Nut Dope

Published

October 2, 2006

aka the Sayre family Chex Mix

Ingredients

Dry goods:

  • 1-2 boxes Rice Chex
  • 1 box Wheat Chex
  • 1-2 bags pretzel sticks.
  • (optional: nuts, roughly 20oz)

Sauce:

  • 1/4c Lea & Perrins Worchestershire Sauce, expressed as 3 overflowing tablespoons.
  • 1.5t garlic powder, expressed as 1 heaped teaspoon.
  • 1T Lawry’s Seasoned Salt, expressed as 2 heaped teaspoons.
  • 3 sticks butter.

Directions

  • Preheat the oven to 275F.
  • In a large metal bowl that will both hold all the nut dope and fit in the oven, mix the dry goods.
  • On the stove, slowly melt the butter and the rest of the sauce ingredients together until hot and bubbly. Give it a good stir.
  • Pour roughly half of the sauce onto the dry goods in a big spiral pattern, then gently stir dry goods (fluffing up from the bottom) to mix.
  • Repeat with the other half of the sauce.
  • Bake for one hour, stirring / fluffing every 15 minutes.
  • When it comes out of the oven, give it a final stir
  • Allow to rest 15 mins (or more) before serving.
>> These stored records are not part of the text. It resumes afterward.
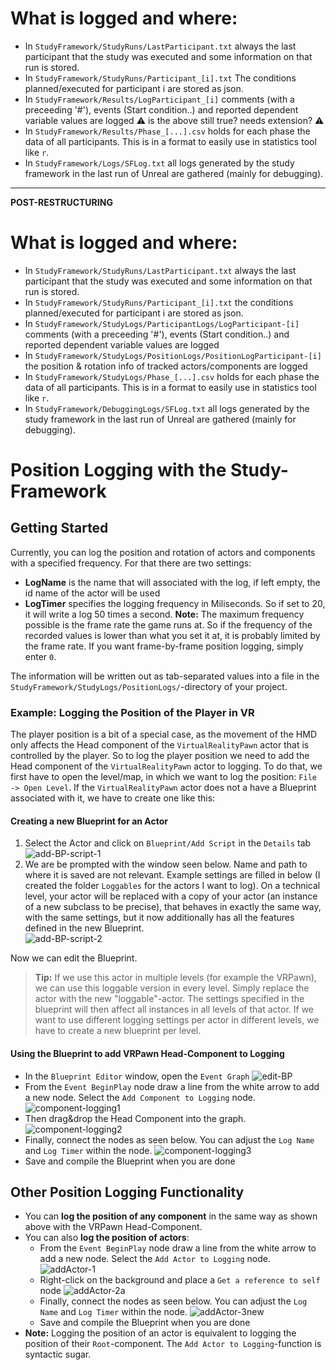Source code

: # What is logged and where:

* In ``StudyFramework/StudyRuns/LastParticipant.txt`` always the last participant that the study was executed and some information on that run is stored.
* In ``StudyFramework/StudyRuns/Participant_[i].txt`` The conditions planned/executed for participant i are stored as json.
* In ``StudyFramework/Results/LogParticipant_[i]`` comments (with a preceeding '#'), events (Start condition..) and reported dependent variable values are logged
:warning: is the above still true? needs extension? :warning: 
* In ``StudyFramework/Results/Phase_[...].csv`` holds for each phase the data of all participants. This is in a format to easily use in statistics tool like ``r``.
* In ``StudyFramework/Logs/SFLog.txt`` all logs generated by the study framework in the last run of Unreal are gathered (mainly for debugging).

---
**POST-RESTRUCTURING**

# What is logged and where:

* In ``StudyFramework/StudyRuns/LastParticipant.txt`` always the last participant that the study was executed and some information on that run is stored.
* In ``StudyFramework/StudyRuns/Participant_[i].txt`` the conditions planned/executed for participant i are stored as json.
* In ``StudyFramework/StudyLogs/ParticipantLogs/LogParticipant-[i]`` comments (with a preceeding '#'), events (Start condition..) and reported dependent variable values are logged
* In ``StudyFramework/StudyLogs/PositionLogs/PositionLogParticipant-[i]`` the position & rotation info of tracked actors/components are logged
* In ``StudyFramework/StudyLogs/Phase_[...].csv`` holds for each phase the data of all participants. This is in a format to easily use in statistics tool like ``r``.
* In ``StudyFramework/DebuggingLogs/SFLog.txt`` all logs generated by the study framework in the last run of Unreal are gathered (mainly for debugging).

# Position Logging with the Study-Framework

## Getting Started
Currently, you can log the position and rotation of actors and components with a specified frequency. For that there are two settings:
- **LogName** is the name that will associated with the log, if left empty, the id name of the actor will be used
- **LogTimer** specifies the logging frequency in Miliseconds. So if set to 20, it will write a log 50 times a second. **Note:** The maximum frequency possible is the frame rate the game runs at. So if the frequency of the recorded values is lower than what you set it at, it is probably limited by the frame rate. If you want frame-by-frame position logging, simply enter ``0``.
  
The information will be written out as tab-separated values into a file in the ``StudyFramework/StudyLogs/PositionLogs/``-directory of your project.

### Example: Logging the Position of the Player in VR
The player position is a bit of a special case, as the movement of the HMD only affects the Head component of the ``VirtualRealityPawn`` actor that is controlled by the player. So to log the player position we need to add the Head component of the ``VirtualRealityPawn``  actor to logging. 
To do that, we first have to open the level/map, in which we want to log the position: ``File -> Open Level``.
If the ``VirtualRealityPawn`` actor does not a have a Blueprint associated with it, we have to create one like this:
#### Creating a new Blueprint for an Actor
1. Select the Actor and click on ``Blueprint/Add Script`` in the ``Details`` tab<br>
   ![add-BP-script-1](uploads/fd5933002cbb087c1b82113a37e83f4e/add-BP-script-1.png)
2. We are be prompted with the window seen below. Name and path to where it is saved are not relevant. Example settings are filled in below (I created the folder ``Loggables`` for the actors I want to log). On a technical level, your actor will be replaced with a copy of your actor (an instance of a new subclass to be precise), that behaves in exactly the same way, with the same settings, but it now additionally has all the features defined in the new Blueprint.<br>
   ![add-BP-script-2](uploads/66cfa19b7075133104c5c0a8e00a93e4/add-BP-script-2.png) 

Now we can edit the Blueprint.
> **Tip:** If we use this actor in multiple levels (for example the VRPawn), we can use this loggable version in every level. Simply replace the actor with the new "loggable"-actor. The settings specified in the blueprint will then affect all instances in all levels of that actor. If we want to use different logging settings per actor in different levels, we have to create a new blueprint per level.

#### Using the Blueprint to add VRPawn Head-Component to Logging
- In the ``Blueprint Editor`` window, open the ``Event Graph``
![edit-BP](uploads/a9e257c816ca90aa38d50bd90c585606/edit-BP.png)
- From the ``Event BeginPlay`` node draw a line from the white arrow to add a new node. Select the ``Add Component to Logging`` node.
![component-logging1](uploads/fe4afd1be543ffdbea3aed91ef904c87/component-logging1.png)
- Then drag&drop the Head Component into the graph.
![component-logging2](uploads/6b92ee6042f9f859a8c1a1621f3f5cec/component-logging2.png)
- Finally, connect the nodes as seen below. You can adjust the ``Log Name`` and ``Log Timer`` within the node.
![component-logging3](uploads/cec65ad399570eba08c87cd9c9086370/component-logging3.png)
- Save and compile the Blueprint when you are done

## Other Position Logging Functionality
- You can **log the position of any component** in the same way as shown above with the VRPawn Head-Component. 
- You can also **log the position of actors**:
  - From the ``Event BeginPlay`` node draw a line from the white arrow to add a new node. Select the ``Add Actor to Logging`` node.
![addActor-1](uploads/bdd573cb40f6a185b34bc5090e37a719/addActor-1.png)
  - Right-click on the background and place a ``Get a reference to self`` node
![addActor-2a](uploads/53a2dae9bb04e3aee61d8f3456120a0d/addActor-2a.png)
  - Finally, connect the nodes as seen below. You can adjust the ``Log Name`` and ``Log Timer`` within the node.
![addActor-3new](uploads/d63943b03c1a1c1d8084955516e72d7c/addActor-3new.png)
  - Save and compile the Blueprint when you are done
- **Note:** Logging the position of an actor is equivalent to logging the position of their ``Root``-component. The ``Add Actor to Logging``-function is syntactic sugar. 
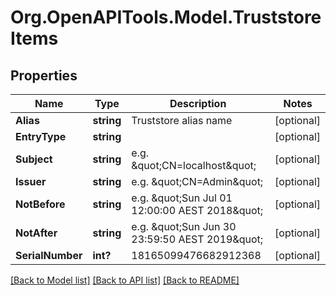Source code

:# Org.OpenAPITools.Model.TruststoreItems
## Properties

Name | Type | Description | Notes
------------ | ------------- | ------------- | -------------
**Alias** | **string** | Truststore alias name | [optional] 
**EntryType** | **string** |  | [optional] 
**Subject** | **string** | e.g. \&quot;CN&#x3D;localhost\&quot; | [optional] 
**Issuer** | **string** | e.g. \&quot;CN&#x3D;Admin\&quot; | [optional] 
**NotBefore** | **string** | e.g. \&quot;Sun Jul 01 12:00:00 AEST 2018\&quot; | [optional] 
**NotAfter** | **string** | e.g. \&quot;Sun Jun 30 23:59:50 AEST 2019\&quot; | [optional] 
**SerialNumber** | **int?** | 18165099476682912368 | [optional] 

[[Back to Model list]](../README.md#documentation-for-models) [[Back to API list]](../README.md#documentation-for-api-endpoints) [[Back to README]](../README.md)

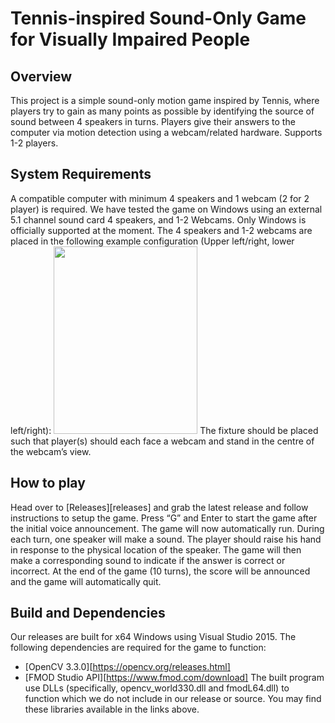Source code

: # Tennis-inspired Sound-Only Game for Visually Impaired People
## Overview
This project is a simple sound-only motion game inspired by Tennis, where players try to gain as many points as possible by identifying the source of sound between 4 speakers in turns. Players give their answers to the computer via motion detection using a webcam/related hardware. 
Supports 1-2 players.
## System Requirements
A compatible computer with minimum 4 speakers and 1 webcam (2 for 2 player) is required. 
We have tested the game on Windows using an external 5.1 channel sound card 4 speakers, and 1-2 Webcams.
Only Windows is officially supported at the moment.
The 4 speakers and 1-2 webcams are placed in the following example configuration (Upper left/right, lower left/right):
<img src="https://i.imgur.com/UlKfSiJ.jpg" width="230" height="300"> 
The fixture should be placed such that player(s) should each face a webcam and stand in the centre of the webcam’s view. 
## How to play
Head over to [Releases][releases] and grab the latest release and follow instructions to setup the game.
Press “G” and Enter to start the game after the initial voice announcement.
The game will now automatically run. During each turn, one speaker will make a sound. The player should raise his hand in response to the physical location of the speaker. The game will then make a corresponding sound to indicate if the answer is correct or incorrect.
At the end of the game (10 turns), the score will be announced and the game will automatically quit.
## Build and Dependencies
Our releases are built for x64 Windows using Visual Studio 2015.
The following dependencies are required for the game to function:
- [OpenCV 3.3.0][https://opencv.org/releases.html]
- [FMOD Studio API][https://www.fmod.com/download]
The built program use DLLs (specifically, opencv_world330.dll and fmodL64.dll) to function which we do not include in our release or source. You may find these libraries available in the links above.
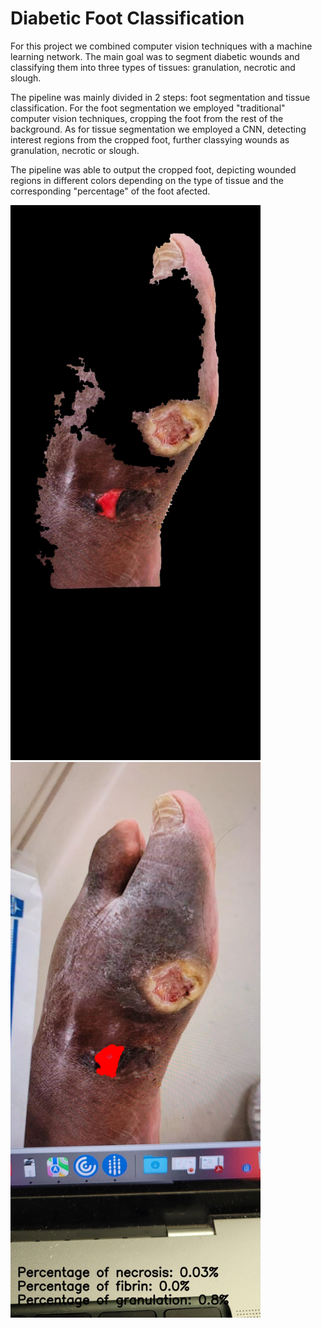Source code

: # Diabetic Foot Classification
 
For this project we combined computer vision techniques with a machine learning network. The main goal was to segment diabetic wounds and classifying them into three types of tissues: granulation, necrotic and slough.

The pipeline was mainly divided in 2 steps: foot segmentation and tissue classification.
For the foot segmentation we employed "traditional" computer vision techniques, cropping the foot from the rest of the background. As for tissue segmentation we employed a CNN, detecting interest regions from the cropped foot, further classying wounds as granulation, necrotic or slough.

The pipeline was able to output the cropped foot, depicting wounded regions in different colors depending on the type of tissue and the corresponding "percentage" of the foot afected.

<p float="left">
  <img src="./results/skin.jpg" width="400" />
  <img src="./results/final.jpg" width="400" />
</p>

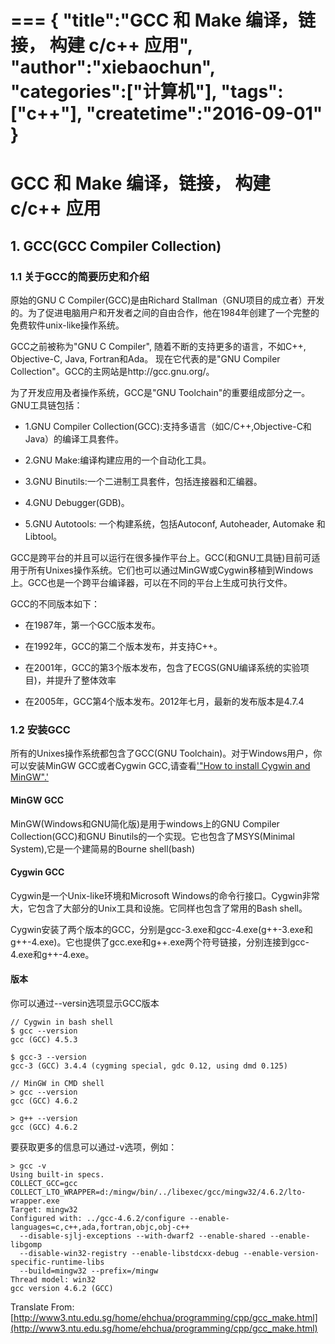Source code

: ===
{
    "title":"GCC 和 Make 编译，链接， 构建 c/c++ 应用",
    "author":"xiebaochun",
    "categories":["计算机"],
    "tags":["c++"],
    "createtime":"2016-09-01"
}
===

# GCC 和 Make 编译，链接， 构建 c/c++ 应用

## 1. GCC(GCC Compiler Collection)

### 1.1 关于GCC的简要历史和介绍

原始的GNU C Compiler(GCC)是由Richard Stallman（GNU项目的成立者）开发的。为了促进电脑用户和开发者之间的自由合作，他在1984年创建了一个完整的免费软件unix-like操作系统。

GCC之前被称为"GNU C Compiler", 随着不断的支持更多的语言，不如C++, Objective-C, Java, Fortran和Ada。 现在它代表的是"GNU Compiler Collection"。GCC的主网站是http://gcc.gnu.org/。

为了开发应用及者操作系统，GCC是"GNU Toolchain"的重要组成部分之一。GNU工具链包括：

+ 1.GNU Compiler Collection(GCC):支持多语言（如C/C++,Objective-C和Java）的编译工具套件。

+ 2.GNU Make:编译构建应用的一个自动化工具。

+ 3.GNU Binutils:一个二进制工具套件，包括连接器和汇编器。

+ 4.GNU Debugger(GDB)。

+ 5.GNU Autotools: 一个构建系统，包括Autoconf, Autoheader, Automake 和 Libtool。

GCC是跨平台的并且可以运行在很多操作平台上。GCC(和GNU工具链)目前可适用于所有Unixes操作系统。它们也可以通过MinGW或Cygwin移植到Windows上。GCC也是一个跨平台编译器，可以在不同的平台上生成可执行文件。

GCC的不同版本如下：

+ 在1987年，第一个GCC版本发布。

+ 在1992年，GCC的第二个版本发布，并支持C++。

+ 在2001年，GCC的第3个版本发布，包含了ECGS(GNU编译系统的实验项目)，并提升了整体效率

+ 在2005年，GCC第4个版本发布。2012年七月，最新的发布版本是4.7.4

### 1.2 安装GCC

所有的Unixes操作系统都包含了GCC(GNU Toolchain)。对于Windows用户，你可以安装MinGW GCC或者Cygwin GCC,请查看['"How to install Cygwin and MinGW".'](http://www3.ntu.edu.sg/home/ehchua/programming/howto/Cygwin_HowTo.html)

#### MinGW GCC

MinGW(Windows和GNU简化版)是用于windows上的GNU Compiler Collection(GCC)和GNU Binutils的一个实现。它也包含了MSYS(Minimal System),它是一个建简易的Bourne shell(bash)

#### Cygwin GCC

Cygwin是一个Unix-like环境和Microsoft 
Windows的命令行接口。Cygwin非常大，它包含了大部分的Unix工具和设施。它同样也包含了常用的Bash shell。

Cygwin安装了两个版本的GCC，分别是gcc-3.exe和gcc-4.exe(g++-3.exe和g++-4.exe)。它也提供了gcc.exe和g++.exe两个符号链接，分别连接到gcc-4.exe和g++-4.exe。

#### 版本

你可以通过--versin选项显示GCC版本

	// Cygwin in bash shell
	$ gcc --version
	gcc (GCC) 4.5.3
	 
	$ gcc-3 --version
	gcc-3 (GCC) 3.4.4 (cygming special, gdc 0.12, using dmd 0.125)
	 
	// MinGW in CMD shell
	> gcc --version
	gcc (GCC) 4.6.2
	 
	> g++ --version
	gcc (GCC) 4.6.2

要获取更多的信息可以通过-v选项，例如：

	> gcc -v
	Using built-in specs.
	COLLECT_GCC=gcc
	COLLECT_LTO_WRAPPER=d:/mingw/bin/../libexec/gcc/mingw32/4.6.2/lto-wrapper.exe
	Target: mingw32
	Configured with: ../gcc-4.6.2/configure --enable-languages=c,c++,ada,fortran,objc,obj-c++ 
	  --disable-sjlj-exceptions --with-dwarf2 --enable-shared --enable-libgomp 
	  --disable-win32-registry --enable-libstdcxx-debug --enable-version-specific-runtime-libs 
	  --build=mingw32 --prefix=/mingw
	Thread model: win32
	gcc version 4.6.2 (GCC)


Translate From:  
[http://www3.ntu.edu.sg/home/ehchua/programming/cpp/gcc_make.html](http://www3.ntu.edu.sg/home/ehchua/programming/cpp/gcc_make.html)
Store in a converted popcorn tin for up to 3 weeks.

Substitutions:

  • This recipe is very forgiving of different box sizes of cereal. Aim for a total weight of cereal around 30-40oz, roughly 2:1::rice:wheat.
  • Aim for 14-18oz (about a pound) of pretzel sticks, the skinny kind. It’s ok to include the salt fragments in the bottom of the bag, or not as you decide. I prefer not.
  • Sue notes that if you’re using nuts, you should aim for a mix of less than 50% peanuts. Eleanor has never made this with nuts, but having tasted Sue’s nutted version, suggests you might want to look for dry roast nuts because Sue’s is hella oily.
  • Measures of flavorings are likewise forgiving, so find a measuring method that works for you and be consistent about it.
  • Don’t reduce the butter, as it is the vehicle by which the flavor is spread.

Family lore:

  • This is called “nut dope” even though it is traditionally made without nuts.
  • Given the ingredients in the recipe, it’s highly unlikely that this “tradition” predates the childhood of baby boomers.
  • Sue Sayre reports that she received this recipe (possibly from her MIL, Lois Sayre?) with a blend of margarine and butter, but that she personally has only ever used butter.
  • Sue’s recipe uses 1T garlic SALT instead of half as much garlic POWDER. Eleanor Sayre switched to garlic powder circa 2015 and it just tastes better. Seriously, 1950s housewives: why so much salt.
  • Eleanor Sayre suspects that the recipe, as originally written, did not overflow / heap the measures of flavor in the sauce, but that recipe drift over time has increased their measure. I’ve upconverted them in this recipe with a note as to what Sue expressed them as circa 2006.
  • Traditionally, Sue makes nut dope only in the time between Thanksgiving and Christmas. Matt feels that it is a holiday treat and Eleanor has no particular feels about timing, so Eleanor usually makes it starting in October when Matt’s cravings develop. Cravings usually subside by mid-January.
  • Family lore suggests that making nut dope is exclusively the domain of women. Eleanor is unsure of where this sexist shit originated. Negotiated peace in her household is that while women (== Eleanor) make the nut dope, men (== Matthew) are exclusively responsible for the nut dope storage tin: procurement, cleaning, storage, etc.